→ WHAT YOU HAVE TO DO: Report how many lines contain the word "bounded" in the listing that follows. Give nothing besides the number.

→ ENTRIES SUPPLIED:
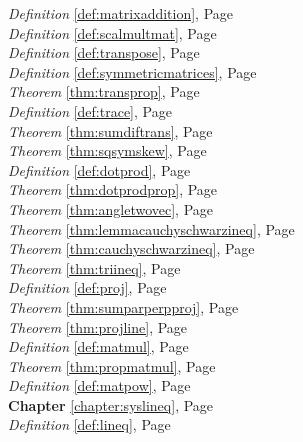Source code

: \begin{multicols}{3}
\begin{center}
      \textit{Definition} \ref{def:matrixaddition}, Page \pageref{def:matrixaddition} \\
      \textit{Definition} \ref{def:scalmultmat}, Page \pageref{def:scalmultmat} \\
      \textit{Definition} \ref{def:transpose}, Page \pageref{def:transpose} \\
      \textit{Definition} \ref{def:symmetricmatrices}, Page \pageref{def:symmetricmatrices} \\
      \textit{Theorem} \ref{thm:transprop}, Page \pageref{thm:transprop} \\
      \textit{Definition} \ref{def:trace}, Page \pageref{def:trace} \\
      \textit{Theorem} \ref{thm:sumdiftrans}, Page \pageref{thm:sumdiftrans} \\
      \textit{Theorem} \ref{thm:sqsymskew}, Page \pageref{thm:sqsymskew} \\
      \textit{Definition} \ref{def:dotprod}, Page \pageref{def:dotprod} \\
      \textit{Theorem} \ref{thm:dotprodprop}, Page \pageref{thm:dotprodprop} \\
      \textit{Theorem} \ref{thm:angletwovec}, Page \pageref{thm:angletwovec} \\
      \textit{Theorem} \ref{thm:lemmacauchyschwarzineq}, Page \pageref{thm:lemmacauchyschwarzineq} \\
      \textit{Theorem} \ref{thm:cauchyschwarzineq}, Page \pageref{thm:cauchyschwarzineq} \\
      \textit{Theorem} \ref{thm:triineq}, Page \pageref{thm:triineq} \\
      \textit{Definition} \ref{def:proj}, Page \pageref{def:proj} \\
      \textit{Theorem} \ref{thm:sumparperpproj}, Page \pageref{thm:sumparperpproj} \\
      \textit{Theorem} \ref{thm:projline}, Page \pageref{thm:projline} \\
      \textit{Definition} \ref{def:matmul}, Page \pageref{def:matmul} \\
      \textit{Theorem} \ref{thm:propmatmul}, Page \pageref{thm:propmatmul} \\
      \textit{Definition} \ref{def:matpow}, Page \pageref{def:matpow} \\
      \textbf{Chapter} \ref{chapter:syslineq}, Page \pageref{chapter:syslineq} \\
      \textit{Definition} \ref{def:lineq}, Page \pageref{def:lineq} \\

\end{center}
\end{multicols}
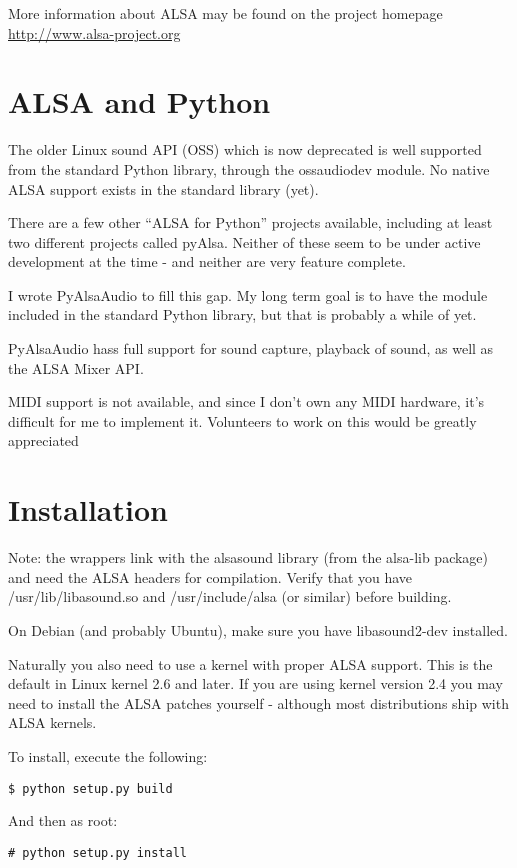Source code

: \documentclass{howto}
\begin{document}
More information about ALSA may be found on the project homepage 
\url{http://www.alsa-project.org}

\section{ALSA and Python}

The older Linux sound API (OSS) which is now deprecated is well
supported from the standard Python library, through the ossaudiodev
module. No native ALSA support exists in the standard library (yet).

There are a few other ``ALSA for Python'' projects available,
including at least two different projects called pyAlsa. Neither of
these seem to be under active development at the time - and neither
are very feature complete.

I wrote PyAlsaAudio to fill this gap. My long term goal is to have the
module included in the standard Python library, but that is probably a
while of yet.

PyAlsaAudio hass full support for sound capture, playback of sound, as
well as the ALSA Mixer API.

MIDI support is not available, and since I don't own any MIDI
hardware, it's difficult for me to implement it. Volunteers to work on
this would be greatly appreciated
\section{Installation}

Note: the wrappers link with the alsasound library (from the alsa-lib
package) and need the ALSA headers for compilation.  Verify that you
have /usr/lib/libasound.so and /usr/include/alsa (or
similar) before building.

On Debian (and probably Ubuntu), make sure you have libasound2-dev installed.

Naturally you also need to use a kernel with proper ALSA support. This
is the default in Linux kernel 2.6 and later. If you are using kernel
version 2.4 you may need to install the ALSA patches yourself -
although most distributions ship with ALSA kernels.

To install, execute the following: \\
\begin{verbatim}
$ python setup.py build
\end{verbatim}

And then as root: \\
\begin{verbatim}
# python setup.py install
\end{verbatim}


\end{document}

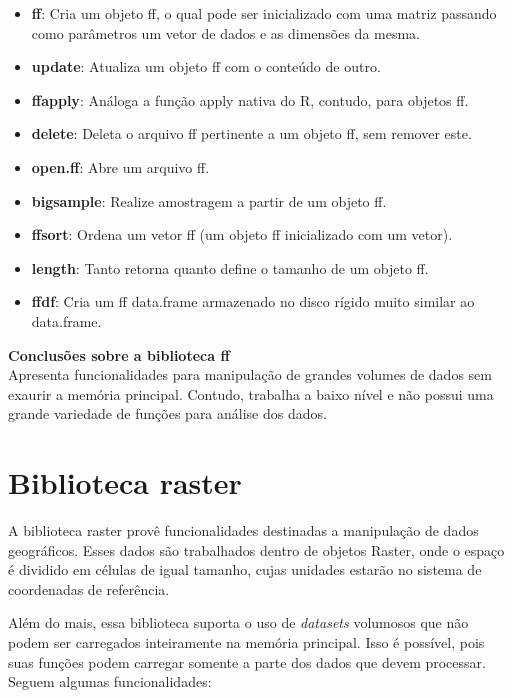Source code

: \documentclass[12pt]{article}
\begin{document}
\begin{itemize}
\item \textbf{ff}: Cria um objeto ff, o qual pode ser inicializado com uma matriz passando como parâmetros um vetor de dados e as dimensões da mesma.
\item \textbf{update}: Atualiza um objeto ff com o conteúdo de outro.
\item \textbf{ffapply}: Análoga a função apply nativa do R, contudo, para objetos ff.
\item \textbf{delete}: Deleta o arquivo ff pertinente a um objeto ff, sem remover este.
\item \textbf{open.ff}: Abre um arquivo ff.
\item \textbf{bigsample}: Realize amostragem a partir de um objeto ff.
\item \textbf{ffsort}: Ordena um vetor ff (um objeto ff inicializado com um vetor).
\item \textbf{length}: Tanto retorna quanto define o tamanho de um objeto ff.
\item \textbf{ffdf}: Cria um ff data.frame armazenado no disco rígido muito similar ao data.frame.
\end{itemize}

\textbf{Conclusões sobre a biblioteca ff}\\

Apresenta funcionalidades para manipulação de grandes volumes de dados sem exaurir a memória principal. Contudo, trabalha a baixo nível e não possui uma grande variedade de funções para análise dos dados.


\section{Biblioteca raster}

A biblioteca raster provê funcionalidades destinadas a manipulação de dados geográficos. Esses dados são trabalhados dentro de objetos Raster, onde o espaço é dividido em células de igual tamanho, cujas unidades estarão no sistema de coordenadas de referência. 

Além do mais, essa biblioteca suporta o uso de \textit{datasets} volumosos que não podem ser carregados inteiramente na memória principal. Isso é possível, pois suas funções podem carregar somente a parte dos dados que devem processar. Seguem algumas funcionalidades:
\end{document}
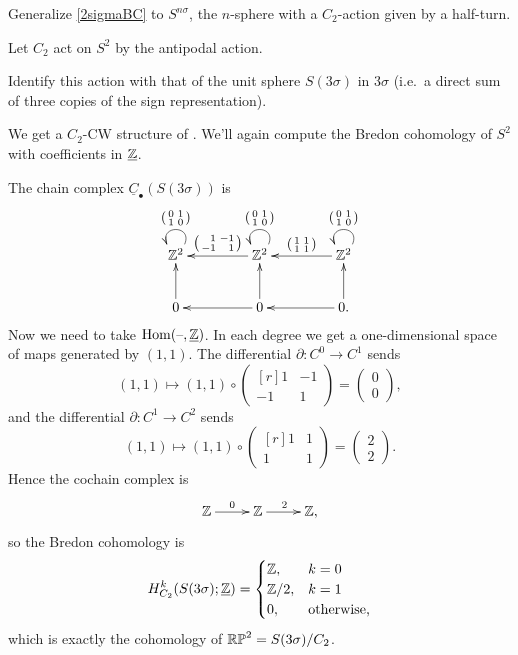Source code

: \begin{ex}
Generalize \cref{2sigmaBC} to $S^{n\sigma}$, the $n$-sphere with a $C_2$-action given by a half-turn.
\end{ex}
\begin{exm}
Let $C_2$ act on $S^2$ by the antipodal action.
\begin{ex}
Identify this action with that of the unit sphere $S(3\sigma)$ in $3\sigma$ (i.e.\ a direct sum of three copies of
the sign representation).
\end{ex}

We get a $C_2$-CW structure of \TODO. We'll again compute the
Bredon cohomology of $S^2$ with coefficients in $\underline{\mathbb Z}$.

The chain complex $\underline C_\bullet(S(3\sigma))$ is
\[\xymatrix@C=1.5cm{
	\Z^2\ar@(ur,ul)_{\begin{psmallmatrix}0&1\\1&0\end{psmallmatrix}} &
	\Z^2\ar[l]_{\begin{psmallmatrix*}[r]1&-1\\-1&1\end{psmallmatrix*}}
	\ar@(ur,ul)_{\begin{psmallmatrix}0&1\\1&0\end{psmallmatrix}} &
	\Z^2\ar[l]_{\begin{psmallmatrix}1&1\\1&1\end{psmallmatrix}}
	\ar@(ur,ul)_{\begin{psmallmatrix}0&1\\1&0\end{psmallmatrix}}\\
	0\ar[u] & 0\ar[u]\ar[l] & 0.\ar[u]\ar[l]
}\]
Now we need to take $\operatorname{Hom}(\text{--},\underline{\mathbb Z})$. In each degree we get a one-dimensional space of maps generated by
$(1,1)$. The differential $\partial\colon C^0\to C^1$ sends
\[(1,1)\mapsto (1,1)\circ\begin{pmatrix*}[r]1 & -1\\-1 & 1\end{pmatrix*} = \begin{pmatrix}0\\0\end{pmatrix},\]
and the differential $\partial\colon C^1\to C^2$ sends
\[(1,1)\mapsto (1,1)\circ\begin{pmatrix*}[r]1 & 1\\1 & 1\end{pmatrix*} = \begin{pmatrix}2\\2\end{pmatrix}.\]
Hence the cochain complex is
\[\xymatrix{
	\Z\ar[r]^0 & \Z\ar[r]^2 & \Z,
}\]
so the Bredon cohomology is
\[H_{C_2}^k(S(3\sigma);\underline{\mathbb Z}) = \begin{cases}
	\mathbb Z, &k = 0\\
	\mathbb Z/2, &k = 1\\
	0, &\text{otherwise,}
\end{cases}\]
which is exactly the cohomology of $\mathbb{RP}^2 = S(3\sigma)/C_2$.
\end{exm}

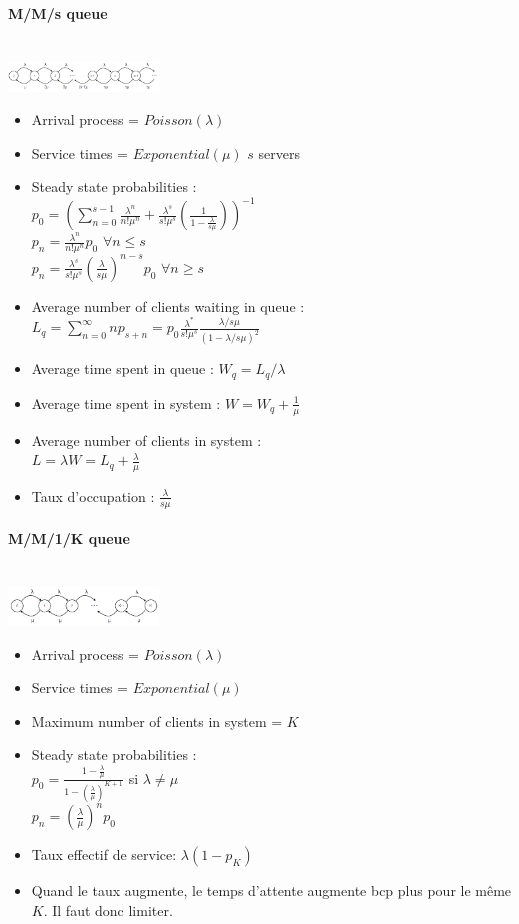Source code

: \documentclass[paper=a4,fontsize=8pt,pagesize,DIV=calc]{scrartcl}
\begin{document}
\begin{multicols}{3}
\paragraph{M/M/s queue}~~\\
\includegraphics[width=0.3\textwidth]{MMs}
\begin{itemize}
\item Arrival process = $Poisson(\lambda)$
\item Service times = $Exponential(\mu)$ $s$ servers
\item Steady state probabilities : 
\\$p_0=\left(\sum_{n=0}^{s-1} \frac{\lambda^n}{n!\mu^n}+\frac{\lambda^s}{s!\mu^s}\left(\frac{1}{1-\frac{\lambda}{s \mu}}\right) \right)^{-1}$
\\$p_n=\frac{\lambda^n}{n!\mu^n}p_0$ \quad $\forall n\leq s$
\\$p_n=\frac{\lambda^s}{s!\mu^s}\left(\frac{\lambda}{s\mu}\right)^{n-s}p_0$ \quad $\forall n\geq s$
\item Average number of clients waiting in queue :
\\ $L_q=\sum_{n=0}^{\infty}np_{s+n}=p_0\frac{\lambda^*}{s!\mu^s}\frac{\lambda/s\mu}{(1-\lambda/s\mu)^2}$
\item Average time spent in queue : $W_q=L_q/\lambda$
\item Average time spent in system : $W=W_q+\frac{1}{\mu}$
\item Average number of clients in system : 
\\$L=\lambda W=L_q+\frac{\lambda}{\mu}$
\item Taux d'occupation : $\frac{\lambda}{s\mu}$
\end{itemize}
\paragraph{M/M/1/K queue}~~\\
\includegraphics[width=0.3\textwidth]{MMk}
\begin{itemize}
\item Arrival process = $Poisson(\lambda)$
\item Service times = $Exponential(\mu)$ 
\item Maximum number of clients in system = $K$
\item Steady state probabilities : 
\\$p_0=\frac{1-\frac{\lambda}{\mu}}{1-\left(\frac{\lambda}{\mu}\right)^{K+1}}$ \quad si $\lambda\neq \mu$
\\$p_n=\left(\frac{\lambda}{\mu}\right)^np_0$
\item Taux effectif de service: $\lambda(1-p_K)$
\item Quand le taux augmente, le temps d'attente augmente bcp plus pour le même $K$. Il faut donc limiter.
\end{itemize}

\end{multicols}
\end{document}

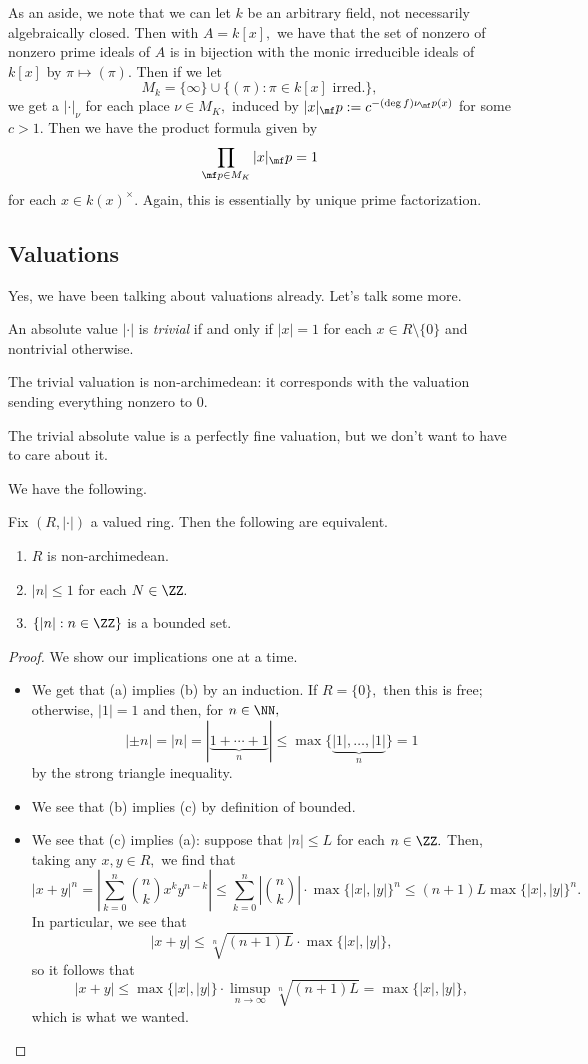 As an aside, we note that we can let $k$ be an arbitrary field, not necessarily algebraically closed. Then with $A=k[x],$ we have that the set of nonzero of nonzero prime ideals of $A$ is in bijection with the monic irreducible ideals of $k[x]$ by $\pi\mapsto(\pi).$ Then if we let
\[M_k=\{\infty\}\cup\{(\pi):\pi\in k[x]\text{ irred.}\},\]
we get a $|\cdot|_\nu$ for each place $\nu\in M_K,$ induced by $|x|_\mf p:=c^{-(\deg f)\nu_\mf p(x)}$ for some $c>1.$ Then we have the product formula given by
\[\prod_{\mf p\in M_K}|x|_\mf p=1\]
for each $x\in k(x)^\times.$ Again, this is essentially by unique prime factorization.

\subsection{Valuations}
Yes, we have been talking about valuations already. Let's talk some more.
\begin{definition}[Trivial]
	An absolute value $|\cdot|$ is \textit{trivial} if and only if $|x|=1$ for each $x\in R\setminus\{0\}$ and nontrivial otherwise.
\end{definition}
\begin{remark}
	The trivial valuation is non-archimedean: it corresponds with the valuation sending everything nonzero to $0.$
\end{remark}
The trivial absolute value is a perfectly fine valuation, but we don't want to have to care about it.

We have the following.
\begin{proposition}
	Fix $(R,|\cdot|)$ a valued ring. Then the following are equivalent.
	\begin{enumerate}[label=(\alph*)]
		\item $R$ is non-archimedean.
		\item $|n|\le1$ for each $N\in\ZZ.$
		\item $\{|n|:n\in\ZZ\}$ is a bounded set.
	\end{enumerate}
\end{proposition}
\begin{proof}
	We show our implications one at a time.
	\begin{itemize}
		\item We get that (a) implies (b) by an induction. If $R=\{0\},$ then this is free; otherwise, $|1|=1$ and then, for $n\in\NN,$
		\[|\pm n|=|n|=|\underbrace{1+\cdots+1}_n|\le\max\{\underbrace{|1|,\ldots,|1|}_n\}=1\]
		by the strong triangle inequality.
		\item We see that (b) implies (c) by definition of bounded.
		\item We see that (c) implies (a): suppose that $|n|\le L$ for each $n\in\ZZ.$ Then, taking any $x,y\in R,$ we find that
		\[|x+y|^n=\left|\sum_{k=0}^n\binom nkx^ky^{n-k}\right|\le\sum_{k=0}^n\left|\binom nk\right|\cdot\max\{|x|,|y|\}^n\le(n+1)L\max\{|x|,|y|\}^n.\]
		In particular, we see that
		\[|x+y|\le\sqrt[n]{(n+1)L}\cdot\max\{|x|,|y|\},\]
		so it follows that
		\[|x+y|\le\max\{|x|,|y|\}\cdot\limsup_{n\to\infty}\sqrt[n]{(n+1)L}=\max\{|x|,|y|\},\]
		which is what we wanted.
		\qedhere
	\end{itemize}
\end{proof}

→ EXERCISE ANSWER: 2